I’ve really got to tip my hat to Tim McGraw. Yeah, that Tim McGraw. He plays Charlie Billingsley, the father of fullback Don Billingsley. When Charlie was at Permian the Panthers won State. It was the greatest achievement of his life and he lets his son know about it almost constantly. McGraw, who had every opportunity to overact while playing the usual white trash alcoholic asshole abusive father, approached the role with a subtly that was downright spooky. At practice, Don is fumbling the ball. Another parent asks Charlie if Don is really from his gene pool. Charlie tells the guy where to stick it, but then he starts haranguing his son from the stands. Soon enough he is on the field screaming at his son. The Charlie starts pushing and hitting Don and the rest of the team (and the coaches) can only stand embarrassedly by, watching as if this is normal behavior. In another great scene, Charlie finds Don and a girl making out on the couch. While fumbling around to get their clothes off, the two knocked over a lamp. At first Charlie really inappropriately comments on how Don’s girl has grown (her shirt’s off) and then asks Don what happened to the lamp. Don replies, “I dropped it.” Charlie nods and then says, “You dropped the lamp, you can’t hold onto the football.” Then Charlie goes fucking crazy and duct tapes a football into his son’s hands and begins punching it while screaming at Don about dropping the ball. Throughout, McGraw is fantastic. I really hope he quits his bullshit musical crap and concentrates on acting fulltime.
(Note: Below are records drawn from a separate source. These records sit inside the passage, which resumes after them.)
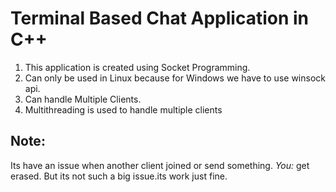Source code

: # Terminal Based Chat Application in C++
1. This application is created using Socket Programming.
2. Can only be used in Linux because for Windows we have to use winsock api.
3. Can handle Multiple Clients.
4. Multithreading is used to handle multiple clients

## Note:
Its have an issue when another client joined or send something. *You:*  get erased. But its not such a big issue.its work just fine.
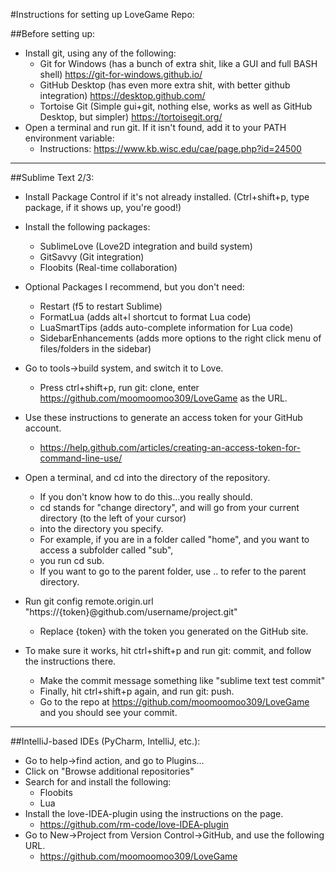 #Instructions for setting up LoveGame Repo:


##Before setting up:
* Install git, using any of the following:
  * Git for Windows (has a bunch of extra shit, like a GUI and full BASH shell) https://git-for-windows.github.io/
  * GitHub Desktop (has even more extra shit, with better github integration) https://desktop.github.com/
  * Tortoise Git (Simple gui+git, nothing else, works as well as GitHub Desktop, but simpler) https://tortoisegit.org/
* Open a terminal and run git. If it isn't found, add it to your PATH environment variable:
  * Instructions: https://www.kb.wisc.edu/cae/page.php?id=24500  

---
##Sublime Text 2/3:
  * Install Package Control if it's not already installed. (Ctrl+shift+p, type package, if it shows up, you're good!)
	
  * Install the following packages:
     * SublimeLove (Love2D integration and build system)
     * GitSavvy (Git integration)
     * Floobits (Real-time collaboration)
	
  * Optional Packages I recommend, but you don't need: 
     * Restart (f5 to restart Sublime)
     * FormatLua (adds alt+l shortcut to format Lua code)
     * LuaSmartTips (adds auto-complete information for Lua code)
     * SidebarEnhancements (adds more options to the right click menu of files/folders in the sidebar)
	
  * Go to tools->build system, and switch it to Love.
	  * Press ctrl+shift+p, run git: clone, enter https://github.com/moomoomoo309/LoveGame as the URL.
	
  * Use these instructions to generate an access token for your GitHub account.
     * https://help.github.com/articles/creating-an-access-token-for-command-line-use/
	
  * Open a terminal, and cd into the directory of the repository.
     * If you don't know how to do this...you really should.
     * cd stands for "change directory", and will go from your current directory (to the left of your cursor)
     * into the directory you specify.
     * For example, if you are in a folder called "home", and you want to access a subfolder called "sub",
     * you run cd sub.
     * If you want to go to the parent folder, use .. to refer to the parent directory.
	
  * Run git config remote.origin.url "https://{token}@github.com/username/project.git"
     * Replace {token} with the token you generated on the GitHub site.
	
  * To make sure it works, hit ctrl+shift+p and run git: commit, and follow the instructions there.
     * Make the commit message something like "sublime text test commit"
     * Finally, hit ctrl+shift+p again, and run git: push.
     * Go to the repo at https://github.com/moomoomoo309/LoveGame and you should see your commit.  

---
##IntelliJ-based IDEs (PyCharm, IntelliJ, etc.):
  * Go to help->find action, and go to Plugins...
  * Click on "Browse additional repositories"
  * Search for and install the following:
    * Floobits
    * Lua
  * Install the love-IDEA-plugin using the instructions on the page.
     * https://github.com/rm-code/love-IDEA-plugin
  * Go to New->Project from Version Control->GitHub, and use the following URL.
     * https://github.com/moomoomoo309/LoveGame
		
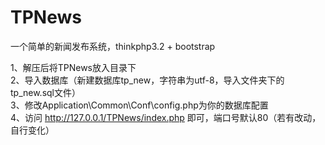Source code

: # TPNews
一个简单的新闻发布系统，thinkphp3.2 + bootstrap

1、解压后将TPNews放入目录下  
2、导入数据库（新建数据库tp_new，字符串为utf-8，导入文件夹下的tp_new.sql文件）  
3、修改Application\Common\Conf\config.php为你的数据库配置  
4、访问 http://127.0.0.1/TPNews/index.php 即可，端口号默认80（若有改动，自行变化）  
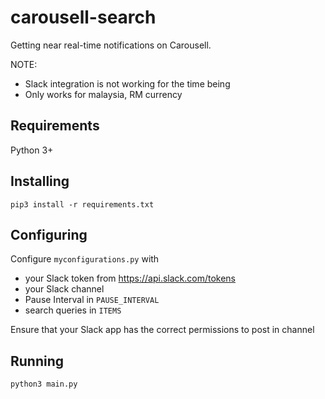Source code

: # carousell-search

Getting near real-time notifications on Carousell.

NOTE:
- Slack integration is not working for the time being
- Only works for malaysia, RM currency

## Requirements

Python 3+

## Installing

`pip3 install -r requirements.txt`

## Configuring

Configure `myconfigurations.py` with 
- your Slack token from https://api.slack.com/tokens
- your Slack channel
- Pause Interval in `PAUSE_INTERVAL`
- search queries in `ITEMS`

Ensure that your Slack app has the correct permissions to post in channel

## Running

`python3 main.py`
From beginning to the gut-wrenching end, Friday Night Lights succeeds in every single way. Steady, moving performances, excellent use of music, fantastic action to the point where I found myself clapping after one score, biting tension and a really great story. Surprisingly and thankfully it avoids the pitfalls of most other high school sports-films (think Remember the Titans). There are no idiotic comic relief characters, no stupid scenes where a player has to choose between the team and something else, players don’t break out in lame songs; nothing of the sort. Even the party scene was realistic. It is rare when movies get everything right, and Friday Night Lights does just that. It even has a twist, yet satisfying, ending. While it is no surprise that this film got totally overlooked by the Academy come Oscar time, while shit like The Aviator and Finding Neverland get lauded all the way to heaven, it is still upsetting and unjust. Way to go Mr. Berg, way to fucking go.